Phone

The Galaxy Note 10+ has the best display on a phone right now

If you’re looking for the best display on a phone in 2019 (or the best camera), look no further than the Galaxy Note 10+. It’s not surprising to see that Samsung Display pulled out all the stops for the Korean giant’s latest flagship smartphone.

In addition to improving the hardware performance, Samsung has also improved the picture quality and color accuracy of the panel. This makes the Galaxy Note 10+’s display stand tall above the competition; not that there is much, as Samsung Display has an absolute monopoly in the mobile OLED market.

The Galaxy Note 10+ has the best display on a phone

The overall Galaxy Note 10+ display performance has been improved to record-setting Outstanding levels with 13 Display Performance Records, as revealed by DisplayMate after its extensive testing of the panel.
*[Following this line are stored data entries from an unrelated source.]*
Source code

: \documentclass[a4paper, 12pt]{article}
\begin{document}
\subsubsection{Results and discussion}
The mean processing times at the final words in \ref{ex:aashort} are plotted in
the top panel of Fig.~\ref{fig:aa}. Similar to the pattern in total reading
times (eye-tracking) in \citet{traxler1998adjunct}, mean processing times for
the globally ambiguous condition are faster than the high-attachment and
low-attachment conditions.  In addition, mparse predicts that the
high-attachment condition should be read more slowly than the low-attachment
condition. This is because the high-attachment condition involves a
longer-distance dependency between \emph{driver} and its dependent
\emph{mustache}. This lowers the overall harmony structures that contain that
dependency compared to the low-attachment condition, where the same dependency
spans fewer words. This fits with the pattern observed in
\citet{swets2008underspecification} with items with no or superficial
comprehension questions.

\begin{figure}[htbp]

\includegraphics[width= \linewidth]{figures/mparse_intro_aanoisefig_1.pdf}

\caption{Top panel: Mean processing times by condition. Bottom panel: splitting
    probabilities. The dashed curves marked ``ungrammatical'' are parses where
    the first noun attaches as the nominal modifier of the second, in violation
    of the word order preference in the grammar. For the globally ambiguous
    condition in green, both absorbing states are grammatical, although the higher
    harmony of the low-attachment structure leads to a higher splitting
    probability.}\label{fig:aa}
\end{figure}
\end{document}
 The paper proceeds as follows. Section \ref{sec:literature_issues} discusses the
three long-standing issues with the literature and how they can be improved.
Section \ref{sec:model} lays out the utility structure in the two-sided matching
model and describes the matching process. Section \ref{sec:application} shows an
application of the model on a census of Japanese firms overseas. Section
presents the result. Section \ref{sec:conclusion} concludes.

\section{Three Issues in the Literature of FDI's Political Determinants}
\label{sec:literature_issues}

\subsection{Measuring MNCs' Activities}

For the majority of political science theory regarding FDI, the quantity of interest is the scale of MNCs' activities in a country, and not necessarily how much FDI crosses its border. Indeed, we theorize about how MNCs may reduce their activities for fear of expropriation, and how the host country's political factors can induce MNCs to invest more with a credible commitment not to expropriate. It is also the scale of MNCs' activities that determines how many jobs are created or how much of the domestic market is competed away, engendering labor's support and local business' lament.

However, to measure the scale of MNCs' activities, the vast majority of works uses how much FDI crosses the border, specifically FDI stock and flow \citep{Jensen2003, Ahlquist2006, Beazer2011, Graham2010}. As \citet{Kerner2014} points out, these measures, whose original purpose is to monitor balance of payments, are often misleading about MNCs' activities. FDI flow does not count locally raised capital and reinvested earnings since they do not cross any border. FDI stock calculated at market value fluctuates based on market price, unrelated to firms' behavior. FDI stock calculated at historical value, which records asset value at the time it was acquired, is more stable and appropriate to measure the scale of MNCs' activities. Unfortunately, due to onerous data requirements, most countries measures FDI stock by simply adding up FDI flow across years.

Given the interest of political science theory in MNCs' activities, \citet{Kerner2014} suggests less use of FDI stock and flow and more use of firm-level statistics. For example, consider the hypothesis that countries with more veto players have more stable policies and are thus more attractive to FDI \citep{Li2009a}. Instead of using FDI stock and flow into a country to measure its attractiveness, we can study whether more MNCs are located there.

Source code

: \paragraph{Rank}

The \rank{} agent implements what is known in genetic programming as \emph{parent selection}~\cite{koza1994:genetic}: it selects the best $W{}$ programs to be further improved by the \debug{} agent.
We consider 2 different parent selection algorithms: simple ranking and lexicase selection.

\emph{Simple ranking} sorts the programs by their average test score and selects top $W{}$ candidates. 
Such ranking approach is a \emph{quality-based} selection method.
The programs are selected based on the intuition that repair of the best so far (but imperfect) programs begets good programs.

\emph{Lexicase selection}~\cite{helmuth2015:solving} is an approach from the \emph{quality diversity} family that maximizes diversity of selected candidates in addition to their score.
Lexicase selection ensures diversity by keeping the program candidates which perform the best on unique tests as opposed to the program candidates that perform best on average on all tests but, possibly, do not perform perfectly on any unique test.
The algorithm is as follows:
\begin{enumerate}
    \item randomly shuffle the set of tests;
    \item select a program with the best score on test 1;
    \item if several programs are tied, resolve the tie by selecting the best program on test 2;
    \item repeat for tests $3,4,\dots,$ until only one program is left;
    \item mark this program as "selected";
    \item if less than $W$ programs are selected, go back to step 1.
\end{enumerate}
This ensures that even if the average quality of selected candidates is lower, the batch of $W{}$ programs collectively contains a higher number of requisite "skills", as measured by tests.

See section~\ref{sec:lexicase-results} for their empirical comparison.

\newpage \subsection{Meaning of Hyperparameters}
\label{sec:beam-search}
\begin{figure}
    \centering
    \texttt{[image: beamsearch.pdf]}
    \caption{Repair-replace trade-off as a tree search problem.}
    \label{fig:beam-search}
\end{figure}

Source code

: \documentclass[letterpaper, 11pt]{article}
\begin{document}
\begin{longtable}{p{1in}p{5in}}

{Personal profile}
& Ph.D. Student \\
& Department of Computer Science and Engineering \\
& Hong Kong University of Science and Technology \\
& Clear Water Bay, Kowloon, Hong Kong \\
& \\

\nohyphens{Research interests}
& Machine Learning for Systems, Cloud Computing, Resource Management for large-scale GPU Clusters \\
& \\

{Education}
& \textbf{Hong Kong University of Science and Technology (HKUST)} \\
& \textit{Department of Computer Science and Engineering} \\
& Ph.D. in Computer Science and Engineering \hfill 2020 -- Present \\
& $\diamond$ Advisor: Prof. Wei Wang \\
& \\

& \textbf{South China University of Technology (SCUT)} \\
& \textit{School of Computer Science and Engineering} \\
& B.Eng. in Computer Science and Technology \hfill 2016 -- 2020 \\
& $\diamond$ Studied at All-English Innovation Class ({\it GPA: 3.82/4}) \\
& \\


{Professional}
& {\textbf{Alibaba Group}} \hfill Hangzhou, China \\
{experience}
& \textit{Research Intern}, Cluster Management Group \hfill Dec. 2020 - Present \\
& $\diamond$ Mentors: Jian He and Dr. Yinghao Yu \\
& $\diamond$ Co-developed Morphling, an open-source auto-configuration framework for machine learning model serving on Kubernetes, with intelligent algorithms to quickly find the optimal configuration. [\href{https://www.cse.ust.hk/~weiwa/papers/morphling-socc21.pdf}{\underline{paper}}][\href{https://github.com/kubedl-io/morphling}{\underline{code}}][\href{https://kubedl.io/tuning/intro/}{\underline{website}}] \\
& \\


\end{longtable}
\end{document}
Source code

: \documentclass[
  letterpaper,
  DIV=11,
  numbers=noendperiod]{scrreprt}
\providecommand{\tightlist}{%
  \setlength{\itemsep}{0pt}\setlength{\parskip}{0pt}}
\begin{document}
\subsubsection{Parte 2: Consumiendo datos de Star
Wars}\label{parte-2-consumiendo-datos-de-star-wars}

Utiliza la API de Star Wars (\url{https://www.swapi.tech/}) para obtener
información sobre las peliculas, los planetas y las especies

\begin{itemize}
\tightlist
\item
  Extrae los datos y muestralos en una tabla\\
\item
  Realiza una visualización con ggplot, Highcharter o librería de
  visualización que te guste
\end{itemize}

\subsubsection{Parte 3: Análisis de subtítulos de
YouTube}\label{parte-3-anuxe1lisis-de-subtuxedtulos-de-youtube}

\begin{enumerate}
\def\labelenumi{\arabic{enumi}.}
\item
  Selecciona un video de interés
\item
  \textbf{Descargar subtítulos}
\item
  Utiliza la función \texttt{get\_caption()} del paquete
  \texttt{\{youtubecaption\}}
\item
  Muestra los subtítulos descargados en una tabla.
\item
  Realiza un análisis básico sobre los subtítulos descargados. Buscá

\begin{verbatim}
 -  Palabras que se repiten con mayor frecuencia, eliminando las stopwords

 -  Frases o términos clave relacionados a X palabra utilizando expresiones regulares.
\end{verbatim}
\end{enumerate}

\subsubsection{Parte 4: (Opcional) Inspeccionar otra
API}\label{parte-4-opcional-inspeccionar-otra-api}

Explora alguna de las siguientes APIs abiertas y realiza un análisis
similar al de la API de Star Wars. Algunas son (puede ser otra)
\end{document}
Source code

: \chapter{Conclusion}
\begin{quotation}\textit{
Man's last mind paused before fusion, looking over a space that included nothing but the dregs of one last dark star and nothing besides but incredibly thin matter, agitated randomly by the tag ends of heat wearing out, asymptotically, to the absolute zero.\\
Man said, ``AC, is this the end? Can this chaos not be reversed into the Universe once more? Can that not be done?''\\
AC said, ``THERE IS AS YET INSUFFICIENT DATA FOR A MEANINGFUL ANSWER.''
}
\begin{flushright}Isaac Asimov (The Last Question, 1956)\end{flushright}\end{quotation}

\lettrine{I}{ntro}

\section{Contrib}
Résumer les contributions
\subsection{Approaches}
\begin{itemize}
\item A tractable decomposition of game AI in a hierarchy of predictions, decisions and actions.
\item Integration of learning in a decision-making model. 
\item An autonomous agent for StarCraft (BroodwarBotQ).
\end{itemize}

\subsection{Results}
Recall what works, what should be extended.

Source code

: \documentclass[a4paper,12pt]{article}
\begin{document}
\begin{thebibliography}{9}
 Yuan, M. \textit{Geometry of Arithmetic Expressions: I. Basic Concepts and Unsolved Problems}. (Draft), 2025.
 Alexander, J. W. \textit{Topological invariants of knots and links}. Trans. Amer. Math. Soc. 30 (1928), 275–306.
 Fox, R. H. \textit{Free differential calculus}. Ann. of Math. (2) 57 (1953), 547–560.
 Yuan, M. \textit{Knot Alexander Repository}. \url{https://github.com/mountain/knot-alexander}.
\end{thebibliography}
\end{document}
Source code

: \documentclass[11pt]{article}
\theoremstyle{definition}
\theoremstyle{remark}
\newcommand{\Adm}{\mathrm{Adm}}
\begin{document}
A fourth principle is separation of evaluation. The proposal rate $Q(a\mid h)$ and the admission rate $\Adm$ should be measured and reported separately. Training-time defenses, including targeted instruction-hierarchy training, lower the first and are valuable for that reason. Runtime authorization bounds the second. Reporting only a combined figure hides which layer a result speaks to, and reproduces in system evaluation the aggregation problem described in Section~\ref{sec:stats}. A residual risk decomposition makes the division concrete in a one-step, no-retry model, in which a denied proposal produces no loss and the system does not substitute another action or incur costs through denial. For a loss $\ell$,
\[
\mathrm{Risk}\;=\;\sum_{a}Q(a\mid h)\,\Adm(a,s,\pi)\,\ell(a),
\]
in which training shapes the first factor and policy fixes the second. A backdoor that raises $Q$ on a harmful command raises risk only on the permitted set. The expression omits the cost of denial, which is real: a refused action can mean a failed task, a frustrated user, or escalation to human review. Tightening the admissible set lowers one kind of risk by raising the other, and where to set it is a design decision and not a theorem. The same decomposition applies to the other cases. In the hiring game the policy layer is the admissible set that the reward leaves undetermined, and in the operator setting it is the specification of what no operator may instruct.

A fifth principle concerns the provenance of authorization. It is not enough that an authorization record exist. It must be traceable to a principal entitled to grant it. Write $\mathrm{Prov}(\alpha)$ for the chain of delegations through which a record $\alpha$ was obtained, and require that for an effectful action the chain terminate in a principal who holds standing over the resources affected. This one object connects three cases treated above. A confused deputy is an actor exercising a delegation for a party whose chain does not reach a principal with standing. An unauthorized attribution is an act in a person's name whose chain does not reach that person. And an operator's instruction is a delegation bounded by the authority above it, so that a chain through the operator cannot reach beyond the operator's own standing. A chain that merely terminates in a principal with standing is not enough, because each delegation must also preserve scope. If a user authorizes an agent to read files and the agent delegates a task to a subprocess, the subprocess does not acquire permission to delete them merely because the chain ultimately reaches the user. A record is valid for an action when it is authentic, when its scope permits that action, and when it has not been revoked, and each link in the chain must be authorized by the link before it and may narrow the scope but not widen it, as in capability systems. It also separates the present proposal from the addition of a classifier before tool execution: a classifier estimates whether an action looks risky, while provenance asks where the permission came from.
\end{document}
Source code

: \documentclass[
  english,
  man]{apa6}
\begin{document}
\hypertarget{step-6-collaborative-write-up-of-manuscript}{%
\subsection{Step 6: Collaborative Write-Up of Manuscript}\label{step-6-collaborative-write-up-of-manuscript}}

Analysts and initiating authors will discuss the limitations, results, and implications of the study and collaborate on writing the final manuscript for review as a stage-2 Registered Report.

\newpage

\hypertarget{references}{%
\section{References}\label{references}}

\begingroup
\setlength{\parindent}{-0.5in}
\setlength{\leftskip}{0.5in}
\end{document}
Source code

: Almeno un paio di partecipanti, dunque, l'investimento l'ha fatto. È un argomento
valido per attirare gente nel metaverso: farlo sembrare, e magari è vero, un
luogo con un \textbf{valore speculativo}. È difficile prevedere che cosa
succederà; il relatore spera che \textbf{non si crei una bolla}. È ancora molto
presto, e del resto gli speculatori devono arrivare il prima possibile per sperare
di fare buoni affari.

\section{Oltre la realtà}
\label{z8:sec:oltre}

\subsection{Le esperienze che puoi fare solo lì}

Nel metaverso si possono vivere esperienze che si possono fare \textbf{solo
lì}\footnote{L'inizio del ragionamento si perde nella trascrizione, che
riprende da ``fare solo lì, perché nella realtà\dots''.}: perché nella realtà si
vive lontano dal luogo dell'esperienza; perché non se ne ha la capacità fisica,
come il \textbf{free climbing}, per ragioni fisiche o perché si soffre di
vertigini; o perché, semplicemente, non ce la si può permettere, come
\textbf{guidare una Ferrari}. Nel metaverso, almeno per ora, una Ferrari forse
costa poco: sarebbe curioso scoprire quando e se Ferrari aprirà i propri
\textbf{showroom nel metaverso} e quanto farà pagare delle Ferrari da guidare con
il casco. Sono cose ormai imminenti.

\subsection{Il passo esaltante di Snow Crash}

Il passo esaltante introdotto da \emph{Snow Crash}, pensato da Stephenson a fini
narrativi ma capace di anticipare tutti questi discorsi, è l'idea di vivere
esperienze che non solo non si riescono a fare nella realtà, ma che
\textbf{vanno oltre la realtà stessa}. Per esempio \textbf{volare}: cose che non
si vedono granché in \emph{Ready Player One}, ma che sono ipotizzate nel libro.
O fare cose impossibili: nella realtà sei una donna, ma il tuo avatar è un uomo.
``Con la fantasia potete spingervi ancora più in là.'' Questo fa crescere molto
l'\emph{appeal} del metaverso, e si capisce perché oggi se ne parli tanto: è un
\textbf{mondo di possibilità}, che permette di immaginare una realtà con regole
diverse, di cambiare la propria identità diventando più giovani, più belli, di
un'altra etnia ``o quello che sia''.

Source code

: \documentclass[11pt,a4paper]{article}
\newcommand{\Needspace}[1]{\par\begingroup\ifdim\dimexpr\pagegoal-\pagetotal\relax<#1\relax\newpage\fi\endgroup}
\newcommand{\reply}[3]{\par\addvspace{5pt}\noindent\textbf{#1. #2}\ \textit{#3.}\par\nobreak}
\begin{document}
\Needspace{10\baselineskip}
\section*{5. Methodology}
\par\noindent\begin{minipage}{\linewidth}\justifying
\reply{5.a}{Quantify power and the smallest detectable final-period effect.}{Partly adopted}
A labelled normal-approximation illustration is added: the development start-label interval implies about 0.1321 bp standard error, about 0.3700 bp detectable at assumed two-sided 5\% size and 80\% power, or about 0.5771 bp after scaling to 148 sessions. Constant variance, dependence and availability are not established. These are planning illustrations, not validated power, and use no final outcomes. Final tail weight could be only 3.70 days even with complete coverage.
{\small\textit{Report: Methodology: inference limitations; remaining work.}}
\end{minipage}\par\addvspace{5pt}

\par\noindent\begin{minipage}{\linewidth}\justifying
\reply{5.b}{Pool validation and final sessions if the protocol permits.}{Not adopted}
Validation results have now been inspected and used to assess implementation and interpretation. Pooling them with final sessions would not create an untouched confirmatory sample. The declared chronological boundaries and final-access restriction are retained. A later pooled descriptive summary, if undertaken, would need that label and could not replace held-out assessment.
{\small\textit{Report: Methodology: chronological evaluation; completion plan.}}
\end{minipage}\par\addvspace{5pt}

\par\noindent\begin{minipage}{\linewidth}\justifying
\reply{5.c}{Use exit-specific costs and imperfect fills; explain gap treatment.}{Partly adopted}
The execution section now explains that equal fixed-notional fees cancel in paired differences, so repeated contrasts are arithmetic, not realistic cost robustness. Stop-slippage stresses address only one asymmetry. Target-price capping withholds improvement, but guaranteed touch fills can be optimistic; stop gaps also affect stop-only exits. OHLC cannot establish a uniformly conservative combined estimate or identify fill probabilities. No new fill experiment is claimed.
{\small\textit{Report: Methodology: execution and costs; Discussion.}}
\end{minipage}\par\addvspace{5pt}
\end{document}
Samsung has implemented Precision Factory Display Calibration to improve the absolute picture quality and color accuracy. At 0.4 JNCD, the latter is classified as Visually Indistinguishable From Perfect. The improvement in the actual hardware performance has bumped up the peak brightness to 1,308 nits, a new record and a 25 percent increase compared to the Galaxy Note 9. This means that the device will remain unfazed even in high ambient light.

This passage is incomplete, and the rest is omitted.